18 April 2022

Jean-François Stévenin's Double messieurs (1986)

Although – partly because – this film is crazy, it's also brilliant, but then the same can easily be said of all three of the films that Jean-François Stévenin directed. After the (relevant) pre-credit photo montage, we see married businessman François (Jean-François Stévenin), aged forty, on a plane from Bordeaux back to Paris, where he's reminded of his schoolfriend Roger (Yves Afonso). And François has to join him, renew acquaintance with their summer school times spent in the Jura.

François does some detective work and – seeking his friend's whereabouts – meets his greengrocer brother who is hopping mad about his brother's behaviour: at forty, he still behaves like a schoolkid, living with his mother, calling himself Léo instead of Roger, being a stuntman for Belmondo and not having a proper job, he's 'le roi de la pince'. But meeting up with Léo partly brings back the adolescent in François, who is amazed to find memorabilia of their early days still treasured by Léo after twenty-five years, such as the time they used to play tricks on 'Le Kuntch', a third member of their gang. Léo says they must go and see him, play another trick on him, as if time has stood still and they only knew him yesterday. As if you can live in two times simultaneously, which Léo certainly does, although François is sceptical: well, isn't it a little late in life to be playing les 400 coups?

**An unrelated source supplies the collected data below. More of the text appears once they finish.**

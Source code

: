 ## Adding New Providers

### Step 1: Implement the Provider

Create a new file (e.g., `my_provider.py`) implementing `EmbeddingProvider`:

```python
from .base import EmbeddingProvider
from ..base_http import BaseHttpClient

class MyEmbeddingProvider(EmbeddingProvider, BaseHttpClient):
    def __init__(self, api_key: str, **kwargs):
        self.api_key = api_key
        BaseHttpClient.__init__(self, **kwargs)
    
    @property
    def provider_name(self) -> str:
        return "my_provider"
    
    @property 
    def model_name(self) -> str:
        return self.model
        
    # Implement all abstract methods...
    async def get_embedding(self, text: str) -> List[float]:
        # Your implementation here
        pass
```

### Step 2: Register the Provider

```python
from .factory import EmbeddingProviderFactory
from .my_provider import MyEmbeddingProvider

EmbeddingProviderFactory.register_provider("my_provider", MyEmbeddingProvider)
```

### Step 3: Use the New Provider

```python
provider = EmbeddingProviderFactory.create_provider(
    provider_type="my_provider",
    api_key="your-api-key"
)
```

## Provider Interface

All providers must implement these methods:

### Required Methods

We never in fact see Le Kuntch, although he's now a property developer and when they get to his luxurious home he's not there. But Léo knows what to do: they let themselves in via a partly open picture window by the swimming pool. The place seems empty, but they help themselves to drinks until Hélène (Carole Bouquet) – Le Kuntch's wife – arrives and, well, they kidnap her, using a car belonging to Le Kuntch. This means they're now in the abduction and car stealing business, but is this important? If you're fifteen maybe this can just about be passed off as a juvenile gag, but...

But the viewer will find slight echoes of the craziness of other film directors here, such as Truffaut, Rozier, Blier, and probably many others. Although this is pure Stévenin at the same time: it's the characters' reactions to situations they're in which are more important than the situations themselves, for instance. As regards time, although Le Kuntch is stuck in the present and mainly interested in the money he's making and doesn't want to see his old friends, what is that huge blow-up of the photo taken of him having a prank played on him doing taking pride of place in his villa? Oh, it's just the imagination of Léo and François working on overdrive, it's a state of mind (or time) rather than a present-day reality.

All three of Jean-François Stévenin's films are now classic cult films – as are some of the films he didn't direct but just starred in, such as Patrick Bouchitey's insane Lune froide (1991) – although this is probably the hardest to understand, it needs more than one viewing, and it's not a place to easily understand his genius if this is your first taste of him.